## PROBLEM
Could you return the lines below exactly, from the first line up to and including the line that holds "During the execution"?

-----

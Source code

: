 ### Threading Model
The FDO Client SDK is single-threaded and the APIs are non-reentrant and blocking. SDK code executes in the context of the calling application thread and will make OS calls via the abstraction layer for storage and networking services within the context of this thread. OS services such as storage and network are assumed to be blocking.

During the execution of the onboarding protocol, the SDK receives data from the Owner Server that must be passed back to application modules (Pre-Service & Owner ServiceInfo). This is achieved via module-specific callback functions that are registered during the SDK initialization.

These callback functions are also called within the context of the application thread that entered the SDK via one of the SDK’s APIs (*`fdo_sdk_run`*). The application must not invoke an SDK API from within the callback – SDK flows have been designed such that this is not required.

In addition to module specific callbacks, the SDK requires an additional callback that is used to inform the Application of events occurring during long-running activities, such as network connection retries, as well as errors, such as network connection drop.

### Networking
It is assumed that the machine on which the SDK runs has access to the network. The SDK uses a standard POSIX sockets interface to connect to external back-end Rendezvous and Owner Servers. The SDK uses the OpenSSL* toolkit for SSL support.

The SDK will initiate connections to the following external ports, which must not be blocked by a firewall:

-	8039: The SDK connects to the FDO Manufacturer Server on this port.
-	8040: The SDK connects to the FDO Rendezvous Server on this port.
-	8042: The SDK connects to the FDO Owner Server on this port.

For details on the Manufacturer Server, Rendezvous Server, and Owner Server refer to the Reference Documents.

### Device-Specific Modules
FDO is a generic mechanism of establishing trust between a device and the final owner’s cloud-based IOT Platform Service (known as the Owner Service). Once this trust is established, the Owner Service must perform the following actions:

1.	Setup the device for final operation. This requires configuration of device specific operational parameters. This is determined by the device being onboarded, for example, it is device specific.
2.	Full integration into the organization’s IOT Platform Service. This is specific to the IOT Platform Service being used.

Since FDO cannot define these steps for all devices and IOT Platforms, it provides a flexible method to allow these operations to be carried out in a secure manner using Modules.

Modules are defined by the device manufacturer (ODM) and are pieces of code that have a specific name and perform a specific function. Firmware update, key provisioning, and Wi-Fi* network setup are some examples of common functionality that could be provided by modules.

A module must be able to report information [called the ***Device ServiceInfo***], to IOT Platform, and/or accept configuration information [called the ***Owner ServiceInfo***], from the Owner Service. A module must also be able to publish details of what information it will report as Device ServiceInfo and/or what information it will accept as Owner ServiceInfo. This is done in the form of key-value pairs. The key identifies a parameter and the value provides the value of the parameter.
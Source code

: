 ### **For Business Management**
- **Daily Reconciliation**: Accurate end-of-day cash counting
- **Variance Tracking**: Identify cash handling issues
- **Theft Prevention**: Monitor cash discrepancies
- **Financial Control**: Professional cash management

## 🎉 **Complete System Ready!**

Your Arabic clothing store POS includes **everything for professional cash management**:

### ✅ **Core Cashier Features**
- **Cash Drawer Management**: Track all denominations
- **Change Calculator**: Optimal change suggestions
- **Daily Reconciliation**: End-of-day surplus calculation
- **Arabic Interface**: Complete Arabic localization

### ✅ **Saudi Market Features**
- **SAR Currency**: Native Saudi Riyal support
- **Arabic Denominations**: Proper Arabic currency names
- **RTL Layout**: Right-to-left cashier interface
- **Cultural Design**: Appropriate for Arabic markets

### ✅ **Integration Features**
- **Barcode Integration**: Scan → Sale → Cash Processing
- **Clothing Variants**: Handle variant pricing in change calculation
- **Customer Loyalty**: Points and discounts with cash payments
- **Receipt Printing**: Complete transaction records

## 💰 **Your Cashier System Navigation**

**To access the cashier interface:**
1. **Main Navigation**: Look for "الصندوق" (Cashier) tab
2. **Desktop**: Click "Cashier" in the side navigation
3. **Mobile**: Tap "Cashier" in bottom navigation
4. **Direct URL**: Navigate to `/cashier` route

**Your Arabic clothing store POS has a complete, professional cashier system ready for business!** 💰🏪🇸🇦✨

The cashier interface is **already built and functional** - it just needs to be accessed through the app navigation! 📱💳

-----

## TASK RESPONSE
Source code

: ### Threading Model
The FDO Client SDK is single-threaded and the APIs are non-reentrant and blocking. SDK code executes in the context of the calling application thread and will make OS calls via the abstraction layer for storage and networking services within the context of this thread. OS services such as storage and network are assumed to be blocking.

During the execution of the onboarding protocol, the SDK receives data from the Owner Server that must be passed back to application modules (Pre-Service & Owner ServiceInfo). This is achieved via module-specific callback functions that are registered during the SDK initialization.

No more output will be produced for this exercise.